George H. Cohen, director of the Federal Mediation and Conciliation Service (FMCS), said on Monday he assigned the mediators to help end a lockout that has been in place since mid-September and resulted in the cancellation of 34 percent of the NHL’s regular season schedule.

“I have had separate, informal discussions with the key representatives of the National Hockey League and the National Hockey League Players’ Association during the course of their negotiations for a successor collective bargaining agreement,” Cohen said in a statement.

“Due to the extreme sensitivity of these negotiations and consistent with the FMCS’s long-standing practice, the agency will refrain from any public comment concerning the future schedule and/or the status of the negotiations until further notice.”

Deputy director Scot L. Beckenbaugh, director of mediation services John Sweeney and commissioner Guy Serota were initially assigned to the case, according to the FMCS statement.

Serota has since been removed from the assignment because of an issue involving an allegedly hacked Twitter account that is associated with the commissioner.

“In order to immediately dispel any cloud on the mediation process, and without regard to the merits of the allegations, I have determined to take immediate action, namely to remove Commissioner Serota from this assignment,” Cohen said in a separate statement.

While the mediation process is non-binding, which means the NHL and its players do not have to agree to recommendations from mediators, it is hoped fresh ideas might kickstart negotiations that have since reached a stalemate.

The NHL, which last week chopped another two weeks off the regular season schedule along with January’s All-Star Weekend, has said the lockout is costing it $18-$20 million a day.

The NHL Players’ Association (NHLPA) is considering decertification, according to reports, which would allow individual players to take their fight to the courts.

The three mediators are expected to meet with both sides on Wednesday with the league and players at odds over how to split $3.3 billion in hockey related revenue.
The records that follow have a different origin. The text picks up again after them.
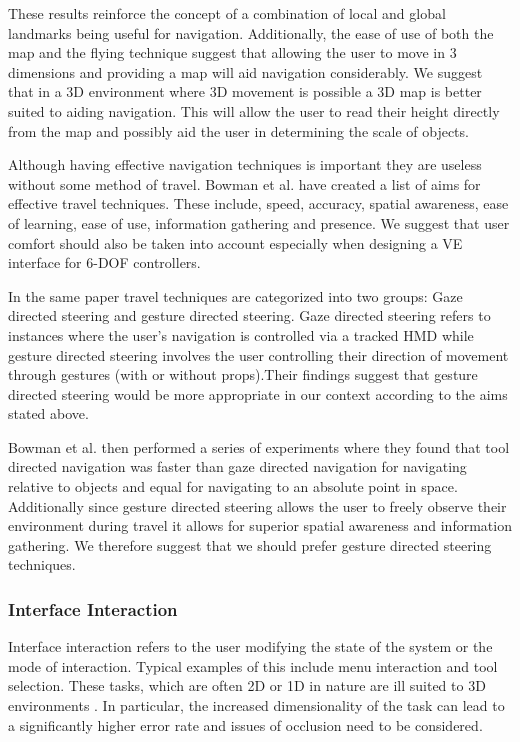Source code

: \documentclass{sig-alternate-05-2015}
\begin{document}
These results reinforce the concept of a combination of local and global landmarks being useful for navigation\cite{Darken1993}. Additionally, the ease of use of both the map and the flying technique suggest that allowing the user to move in 3 dimensions and providing a map will aid navigation considerably. We suggest that in a 3D environment where 3D movement is possible a 3D map is better suited to aiding navigation. This will allow the user to read their height directly from the map and possibly aid the user in determining the scale of objects.

Although having effective navigation techniques is important they are useless without some method of travel. Bowman et al. have created a list of aims for effective travel techniques.\cite{Bowman1997} These include, speed, accuracy, spatial awareness, ease of learning, ease of use, information gathering and presence. We suggest that user comfort should also be taken into account especially when designing a VE interface for 6-DOF controllers.

In the same paper travel techniques are categorized into two groups: Gaze directed steering and gesture directed steering\cite{Bowman1997}. Gaze directed steering refers to instances where the user's navigation is controlled via a tracked HMD while gesture directed  steering involves the user controlling their direction of movement through gestures (with or without props).Their findings suggest that gesture directed steering would be more appropriate in our context according to the aims stated above.

Bowman et al. then performed a series of experiments where they found that tool directed navigation was faster than gaze directed navigation for navigating relative to objects and equal for navigating to an absolute point in space. Additionally since gesture directed steering allows the user to freely observe their environment during travel it allows for superior spatial awareness and information gathering. We therefore suggest that we should prefer gesture directed steering techniques.

\subsubsection{Interface Interaction}
Interface interaction refers to the user modifying the state of the system or the mode of interaction\cite{Bowman2001}. Typical examples of this include menu interaction and tool selection. These tasks, which are often 2D or 1D in nature are ill suited to 3D environments \cite{Bowman2001, Hand1997}. In particular, the increased dimensionality of the task can lead to a significantly higher error rate and issues of occlusion need to be considered\cite{Hand1997}.
\end{document}
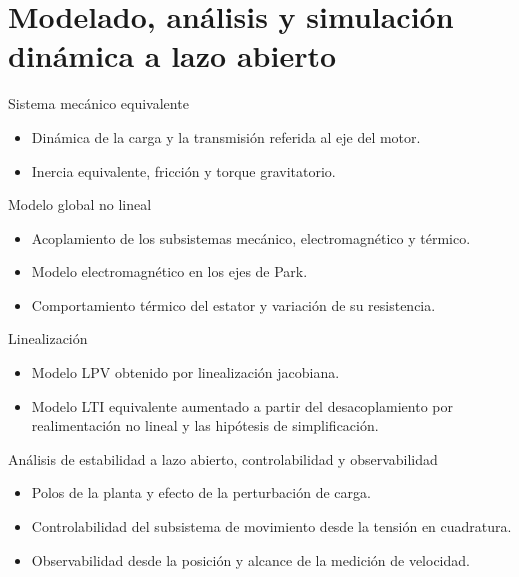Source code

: \documentclass{beamer}
\begin{document}
\section[Modelado a lazo abierto]{Modelado, análisis y simulación dinámica a lazo abierto}

\begin{frame}{Sistema mecánico equivalente}
  \begin{itemize}
    \item Dinámica de la carga y la transmisión referida al eje del motor.
    \item Inercia equivalente, fricción y torque gravitatorio.
  \end{itemize}
\end{frame}

\begin{frame}{Modelo global no lineal}
  \begin{itemize}
    \item Acoplamiento de los subsistemas mecánico, electromagnético y térmico.
    \item Modelo electromagnético en los ejes de Park.
    \item Comportamiento térmico del estator y variación de su resistencia.
  \end{itemize}
\end{frame}

\begin{frame}{Linealización}
  \begin{itemize}
    \item Modelo LPV obtenido por linealización jacobiana.
    \item Modelo LTI equivalente aumentado a partir del desacoplamiento por realimentación no lineal y las hipótesis de simplificación.
  \end{itemize}
\end{frame}

\begin{frame}{Análisis de estabilidad a lazo abierto, controlabilidad y observabilidad}
  \begin{itemize}
    \item Polos de la planta y efecto de la perturbación de carga.
    \item Controlabilidad del subsistema de movimiento desde la tensión en cuadratura.
    \item Observabilidad desde la posición y alcance de la medición de velocidad.
  \end{itemize}
\end{frame}
\end{document}
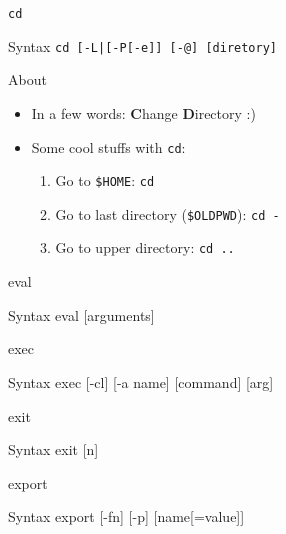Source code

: \documentclass[10pt, compress, aspectratio=169]{beamer}
\begin{document}
\begin{frame}{\texttt{cd}}
  \begin{alertblock}{Syntax}
    \texttt{cd [-L|[-P[-e]] [-@] [diretory]}
  \end{alertblock}

  \begin{exampleblock}{About}
    \begin{itemize}
      \item In a few words: \textbf{C}hange \textbf{D}irectory :)
      \item Some cool stuffs with \texttt{cd}:
        \begin{enumerate}
          \item Go to \texttt{\$HOME}: \texttt{cd}
          \item Go to last directory (\texttt{\$OLDPWD}): \texttt{cd -}
          \item Go to upper directory: \texttt{cd ..}
        \end{enumerate}
    \end{itemize}
  \end{exampleblock}
\end{frame}

\begin{frame}{eval}
  \begin{alertblock}{Syntax}
    eval [arguments]
  \end{alertblock}
  
\end{frame}

\begin{frame}{exec}
  \begin{alertblock}{Syntax}
    exec [-cl] [-a name] [command] [arg]
  \end{alertblock}
  
\end{frame}

\begin{frame}{exit}
  \begin{alertblock}{Syntax}
    exit [n]
  \end{alertblock}
\end{frame}

\begin{frame}{export}
  \begin{alertblock}{Syntax}
    export [-fn] [-p] [name[=value]]
  \end{alertblock}
\end{frame}
\end{document}
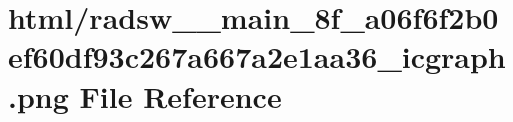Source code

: \hypertarget{radsw____main__8f__a06f6f2b0ef60df93c267a667a2e1aa36__icgraph_8png}{}\section{html/radsw\+\_\+\+\_\+main\+\_\+8f\+\_\+a06f6f2b0ef60df93c267a667a2e1aa36\+\_\+icgraph.png File Reference}
\label{radsw____main__8f__a06f6f2b0ef60df93c267a667a2e1aa36__icgraph_8png}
While both sides have agreed in principle to a 50-50 split of hockey related revenue, they remain at odds over how they will reach the target.

Owners are demanding an immediate reduction from the 57 percent players received under the previous agreement while the union would like to see the cuts brought in gradually.

“The NHLPA has agreed to the addition of the Federal Mediation and Conciliation Service to our ongoing negotiations,” NHLPA Executive Director Don Fehr said in a statement.

“We look forward to their involvement as we continue working to reach an equitable agreement for both the players and the owners.”